Mar 162010
 



As you know, I don’t say the “f” word. Ever. Never, ever, ever.

As you also know, Adrianne is one of the most important people on Earth to me. We have a unique relationship based almost completely upon my constant efforts to make her be good and her constant efforts to make me be bad. Deep down, it’s incredibly important to each of us that the other not change a bit, but we have a whole lot of fun “trying.”

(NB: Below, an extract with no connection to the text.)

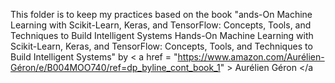 This folder is to keep my practices based on the book "ands-On Machine Learning with Scikit-Learn, Keras, and TensorFlow: Concepts, Tools, and Techniques to Build Intelligent Systems
Hands-On Machine Learning with Scikit-Learn, Keras, and TensorFlow: Concepts, Tools, and Techniques to Build Intelligent Systems" by < a href = "https://www.amazon.com/Aurélien-Géron/e/B004MOO740/ref=dp_byline_cont_book_1" > Aurélien Géron </a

After Adrianne’s “Dust on the Bible” post, there were a few Monkees who expressed interest in some sort of Monkee Bible Club. I was toying with the idea and decided to ask Adrianne what she thought. Here is our correspondence regarding the issue. I think it epitomizes our friendship.

*********

G: Hey, A -What do you think about a Momastery Bible club? Does that sound exciting to you at all? I might be able to help make it fun, sister. I think I could. It would also be another way we would make sure to communicate each day while I’m gone.

A: I love you T-H-I-S much, but there is no way in hell I’m participating in a Bible Club. No way. No how.

G: Girl. what if it just meant reading ONE line of scripture and talking about it for FIVE minutes? God you’re such a Dirty Heathen.

A: Ok, here is the deal…

If you agree to FART in my presence and they say, out-loud, “I just farted,” I will participate in your Bible study.

Jesus wants you bust ass, Glennon. My soul is at stake here


G: “I would do anything for love. But I won’t do that.” – Meatloaf.

Also, obviously, I’m posting this. Try to stop me.

Love you.

A: Love you, too.

************





Mar 112010
 

A guest post, from Our Adrianne…


There were many courageous and thoughtful comments posted about faith here recently, and I cannot stop thinking about all that was written. You Monkees never cease to amaze me. Some of us have thriving, fulfilling relationships with a creator or a higher being, and some of us do not. Some of us wrote about our spiritual questions and doubts, and that was comforting for me because I have questions and doubts too. As I’ve mentioned before, I do love Jesus. I love Jesus because I was taught very early on in life that He loved me first. But my faith waxes and wanes. And I am sorry to say that my love for Jesus brings me almost as much anxiety as it brings me comfort and joy, and this anxiety often makes me feel like a Christian outsider. So if the Momastery posts about religion inspire you to skim instead of read or if they make you uncomfortable, please don’t worry. This is your sanctuary, too.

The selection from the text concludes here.